PREDICTIVE ANALYTICS USING LOGISTIC REGRESSION FOR EFFECTIVE HEALTH RISK MANAGEMENT: A CASE STUDY
Keywords:
Predictive analytics, Logistic regression, Health risk assessment, Classification performance, Preventive healthcareAbstract
Predictive analytics plays an increasingly important role in healthcare by enabling early identification of individuals at elevated risk of adverse health outcomes. This study aimed to assess the effectiveness of logistic regression in predicting high health risk using demographic, behavioural, and clinical indicators. A quantitative, cross-sectional design was employed using a dataset of 800 observations representing adult individuals with varying health profiles. Health risk status was modeled as a binary outcome, and predictors included age, body mass index, blood pressure, cholesterol levels, glucose levels, smoking status, physical activity, family history, and sex. Logistic regression analysis was conducted to estimate the probability of high health risk, with model performance evaluated using odds ratios, goodness-of-fit measures, and classification metrics. The results indicated that age, diastolic blood pressure, glucose level, smoking, physical activity, and family history were significant predictors of health risk. Smoking substantially increased the odds of high health risk, whereas physical activity demonstrated a protective effect.
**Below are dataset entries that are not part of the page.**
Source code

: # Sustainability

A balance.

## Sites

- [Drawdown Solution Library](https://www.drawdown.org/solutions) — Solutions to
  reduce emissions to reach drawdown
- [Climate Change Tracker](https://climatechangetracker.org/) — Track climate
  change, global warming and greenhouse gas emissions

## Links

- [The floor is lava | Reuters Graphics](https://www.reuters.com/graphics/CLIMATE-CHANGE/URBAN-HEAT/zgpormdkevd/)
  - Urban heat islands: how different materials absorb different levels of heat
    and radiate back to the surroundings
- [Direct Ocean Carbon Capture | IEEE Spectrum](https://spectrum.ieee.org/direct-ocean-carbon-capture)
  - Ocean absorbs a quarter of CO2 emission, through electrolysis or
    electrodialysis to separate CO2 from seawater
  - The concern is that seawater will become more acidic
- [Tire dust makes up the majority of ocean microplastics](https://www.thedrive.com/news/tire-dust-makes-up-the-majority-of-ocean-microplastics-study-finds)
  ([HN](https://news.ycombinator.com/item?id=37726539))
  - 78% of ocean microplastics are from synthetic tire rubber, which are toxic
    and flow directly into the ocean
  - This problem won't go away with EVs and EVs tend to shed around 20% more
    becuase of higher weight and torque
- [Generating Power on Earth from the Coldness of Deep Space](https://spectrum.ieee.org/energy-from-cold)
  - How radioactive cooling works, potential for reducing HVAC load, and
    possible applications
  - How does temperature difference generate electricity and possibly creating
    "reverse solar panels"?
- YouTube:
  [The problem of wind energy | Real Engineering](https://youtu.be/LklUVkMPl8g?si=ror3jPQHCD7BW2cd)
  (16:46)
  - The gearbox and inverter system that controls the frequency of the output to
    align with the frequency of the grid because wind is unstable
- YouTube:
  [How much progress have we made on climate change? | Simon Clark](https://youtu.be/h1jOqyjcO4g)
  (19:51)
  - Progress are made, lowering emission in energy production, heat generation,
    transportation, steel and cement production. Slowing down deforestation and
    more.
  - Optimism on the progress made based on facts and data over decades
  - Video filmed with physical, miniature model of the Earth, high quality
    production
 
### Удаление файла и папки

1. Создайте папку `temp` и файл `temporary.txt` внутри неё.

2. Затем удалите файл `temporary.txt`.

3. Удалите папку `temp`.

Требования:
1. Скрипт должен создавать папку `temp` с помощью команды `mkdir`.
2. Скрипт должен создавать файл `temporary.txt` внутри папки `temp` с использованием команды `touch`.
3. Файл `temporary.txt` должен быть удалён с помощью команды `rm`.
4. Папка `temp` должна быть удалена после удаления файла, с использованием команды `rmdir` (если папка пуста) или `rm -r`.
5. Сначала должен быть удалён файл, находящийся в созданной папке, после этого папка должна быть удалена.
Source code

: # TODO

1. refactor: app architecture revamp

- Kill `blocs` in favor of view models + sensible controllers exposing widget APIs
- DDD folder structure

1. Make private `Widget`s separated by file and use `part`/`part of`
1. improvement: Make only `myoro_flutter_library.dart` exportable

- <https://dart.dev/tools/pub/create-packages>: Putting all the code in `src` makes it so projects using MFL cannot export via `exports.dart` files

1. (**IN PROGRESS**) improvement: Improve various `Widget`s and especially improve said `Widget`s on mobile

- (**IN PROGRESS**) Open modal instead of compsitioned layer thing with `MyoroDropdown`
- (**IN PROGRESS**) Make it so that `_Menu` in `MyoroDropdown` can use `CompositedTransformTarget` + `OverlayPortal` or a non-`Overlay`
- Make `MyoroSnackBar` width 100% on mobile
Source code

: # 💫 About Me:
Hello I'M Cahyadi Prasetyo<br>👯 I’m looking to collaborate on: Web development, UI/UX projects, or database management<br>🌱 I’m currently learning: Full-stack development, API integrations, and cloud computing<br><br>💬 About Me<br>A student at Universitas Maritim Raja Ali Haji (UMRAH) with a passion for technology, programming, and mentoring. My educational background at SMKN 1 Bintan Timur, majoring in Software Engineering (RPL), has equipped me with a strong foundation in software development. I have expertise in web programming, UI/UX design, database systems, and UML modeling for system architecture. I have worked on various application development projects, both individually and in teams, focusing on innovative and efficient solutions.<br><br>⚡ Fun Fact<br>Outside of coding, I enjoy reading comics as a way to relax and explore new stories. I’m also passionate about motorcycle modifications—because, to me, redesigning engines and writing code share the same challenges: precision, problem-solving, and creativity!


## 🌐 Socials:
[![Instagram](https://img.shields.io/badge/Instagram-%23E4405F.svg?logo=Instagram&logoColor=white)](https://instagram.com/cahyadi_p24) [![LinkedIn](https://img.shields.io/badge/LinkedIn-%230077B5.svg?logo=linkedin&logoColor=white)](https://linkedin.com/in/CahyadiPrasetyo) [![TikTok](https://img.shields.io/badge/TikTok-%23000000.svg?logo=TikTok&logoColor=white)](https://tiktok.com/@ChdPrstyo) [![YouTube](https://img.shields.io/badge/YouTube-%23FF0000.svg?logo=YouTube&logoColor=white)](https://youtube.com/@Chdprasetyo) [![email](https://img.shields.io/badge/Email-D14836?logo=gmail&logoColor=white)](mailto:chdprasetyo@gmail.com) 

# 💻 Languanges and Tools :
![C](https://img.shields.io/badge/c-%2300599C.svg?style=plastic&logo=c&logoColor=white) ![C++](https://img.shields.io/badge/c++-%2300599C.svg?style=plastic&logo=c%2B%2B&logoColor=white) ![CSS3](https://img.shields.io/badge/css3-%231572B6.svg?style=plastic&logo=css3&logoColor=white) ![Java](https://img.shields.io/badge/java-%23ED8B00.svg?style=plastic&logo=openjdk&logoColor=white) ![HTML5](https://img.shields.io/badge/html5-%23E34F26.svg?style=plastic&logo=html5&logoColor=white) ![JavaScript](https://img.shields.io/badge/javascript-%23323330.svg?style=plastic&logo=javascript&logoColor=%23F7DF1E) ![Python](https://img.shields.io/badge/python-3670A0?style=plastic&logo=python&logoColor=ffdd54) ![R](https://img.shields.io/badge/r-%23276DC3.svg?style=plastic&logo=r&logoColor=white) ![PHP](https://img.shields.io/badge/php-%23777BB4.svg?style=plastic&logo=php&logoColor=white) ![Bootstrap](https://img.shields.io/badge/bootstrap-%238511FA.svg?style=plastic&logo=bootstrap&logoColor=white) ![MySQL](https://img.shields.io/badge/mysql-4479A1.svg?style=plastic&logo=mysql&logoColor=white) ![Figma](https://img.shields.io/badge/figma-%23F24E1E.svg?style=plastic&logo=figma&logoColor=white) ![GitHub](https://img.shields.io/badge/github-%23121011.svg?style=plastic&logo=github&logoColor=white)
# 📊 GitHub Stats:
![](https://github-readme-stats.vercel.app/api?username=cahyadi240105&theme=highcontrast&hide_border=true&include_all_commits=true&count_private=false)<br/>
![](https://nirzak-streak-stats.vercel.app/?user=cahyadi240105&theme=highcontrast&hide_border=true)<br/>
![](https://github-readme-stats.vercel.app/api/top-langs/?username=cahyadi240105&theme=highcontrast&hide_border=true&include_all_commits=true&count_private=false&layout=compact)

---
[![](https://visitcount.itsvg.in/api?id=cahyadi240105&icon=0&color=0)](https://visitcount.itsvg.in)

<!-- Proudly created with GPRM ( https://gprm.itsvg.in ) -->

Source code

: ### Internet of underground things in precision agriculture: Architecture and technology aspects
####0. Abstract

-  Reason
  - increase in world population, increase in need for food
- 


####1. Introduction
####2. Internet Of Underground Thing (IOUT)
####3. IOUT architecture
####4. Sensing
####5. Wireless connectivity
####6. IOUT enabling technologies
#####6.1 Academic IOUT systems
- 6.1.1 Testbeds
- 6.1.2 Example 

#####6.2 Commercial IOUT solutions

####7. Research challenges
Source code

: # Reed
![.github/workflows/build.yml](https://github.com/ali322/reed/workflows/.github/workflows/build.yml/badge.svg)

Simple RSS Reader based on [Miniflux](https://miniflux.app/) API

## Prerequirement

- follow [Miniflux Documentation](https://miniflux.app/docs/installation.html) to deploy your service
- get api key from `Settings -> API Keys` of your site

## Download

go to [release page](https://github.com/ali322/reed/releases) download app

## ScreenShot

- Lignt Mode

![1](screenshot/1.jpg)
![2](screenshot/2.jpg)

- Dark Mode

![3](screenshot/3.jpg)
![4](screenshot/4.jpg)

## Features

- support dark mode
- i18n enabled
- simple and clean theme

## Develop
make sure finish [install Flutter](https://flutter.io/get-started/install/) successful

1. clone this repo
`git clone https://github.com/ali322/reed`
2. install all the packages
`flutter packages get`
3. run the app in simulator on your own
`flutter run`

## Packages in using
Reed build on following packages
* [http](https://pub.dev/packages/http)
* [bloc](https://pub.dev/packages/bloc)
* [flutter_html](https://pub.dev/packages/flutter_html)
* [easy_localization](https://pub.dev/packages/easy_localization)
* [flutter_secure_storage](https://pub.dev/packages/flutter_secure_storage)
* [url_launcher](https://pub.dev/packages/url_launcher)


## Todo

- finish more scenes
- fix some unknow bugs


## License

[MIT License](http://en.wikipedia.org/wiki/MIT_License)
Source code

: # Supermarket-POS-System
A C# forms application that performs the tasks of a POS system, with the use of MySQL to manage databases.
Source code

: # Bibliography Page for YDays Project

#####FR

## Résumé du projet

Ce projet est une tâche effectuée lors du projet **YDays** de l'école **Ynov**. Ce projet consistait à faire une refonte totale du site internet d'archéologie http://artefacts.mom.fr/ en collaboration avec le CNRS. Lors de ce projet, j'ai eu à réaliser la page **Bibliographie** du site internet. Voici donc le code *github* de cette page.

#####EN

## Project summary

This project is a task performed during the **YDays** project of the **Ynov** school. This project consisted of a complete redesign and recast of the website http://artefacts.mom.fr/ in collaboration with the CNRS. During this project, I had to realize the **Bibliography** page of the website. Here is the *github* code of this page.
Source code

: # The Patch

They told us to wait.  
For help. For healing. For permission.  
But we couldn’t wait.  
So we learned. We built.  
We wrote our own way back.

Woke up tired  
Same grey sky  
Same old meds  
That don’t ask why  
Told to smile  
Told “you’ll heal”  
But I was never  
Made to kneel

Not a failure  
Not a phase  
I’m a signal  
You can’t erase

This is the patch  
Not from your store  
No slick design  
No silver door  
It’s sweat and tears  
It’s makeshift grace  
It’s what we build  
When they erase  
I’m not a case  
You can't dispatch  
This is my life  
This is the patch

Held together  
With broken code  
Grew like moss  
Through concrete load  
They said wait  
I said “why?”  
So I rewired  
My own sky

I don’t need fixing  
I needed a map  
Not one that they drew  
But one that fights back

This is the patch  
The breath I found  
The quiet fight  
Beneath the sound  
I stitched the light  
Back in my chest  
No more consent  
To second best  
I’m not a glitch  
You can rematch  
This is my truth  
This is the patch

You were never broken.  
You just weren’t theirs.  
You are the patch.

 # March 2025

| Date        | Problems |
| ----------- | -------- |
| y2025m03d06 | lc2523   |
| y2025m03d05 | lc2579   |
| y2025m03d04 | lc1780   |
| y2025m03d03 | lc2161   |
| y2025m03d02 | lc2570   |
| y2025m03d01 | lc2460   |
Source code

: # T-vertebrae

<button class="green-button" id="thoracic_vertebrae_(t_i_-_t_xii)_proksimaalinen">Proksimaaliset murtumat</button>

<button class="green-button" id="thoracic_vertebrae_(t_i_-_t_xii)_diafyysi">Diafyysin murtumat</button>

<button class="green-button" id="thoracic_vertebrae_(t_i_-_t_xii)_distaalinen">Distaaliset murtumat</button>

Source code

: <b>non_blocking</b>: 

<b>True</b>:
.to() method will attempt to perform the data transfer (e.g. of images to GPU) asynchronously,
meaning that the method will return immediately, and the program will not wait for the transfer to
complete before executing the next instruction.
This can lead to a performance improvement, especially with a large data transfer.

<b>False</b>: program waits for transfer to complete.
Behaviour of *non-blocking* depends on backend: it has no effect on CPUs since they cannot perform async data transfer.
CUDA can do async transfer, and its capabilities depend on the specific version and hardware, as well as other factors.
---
The model exhibited satisfactory fit and strong discriminative ability, with a McFadden's R² of .241 and a receiver operating characteristic area under the curve of .818. Although specificity was high, sensitivity was moderate, highlighting a trade-off in detecting all high-risk individuals. Overall, the findings demonstrate that logistic regression provides an interpretable and effective approach for health risk assessment and may support data-driven decision-making in preventive healthcare contexts.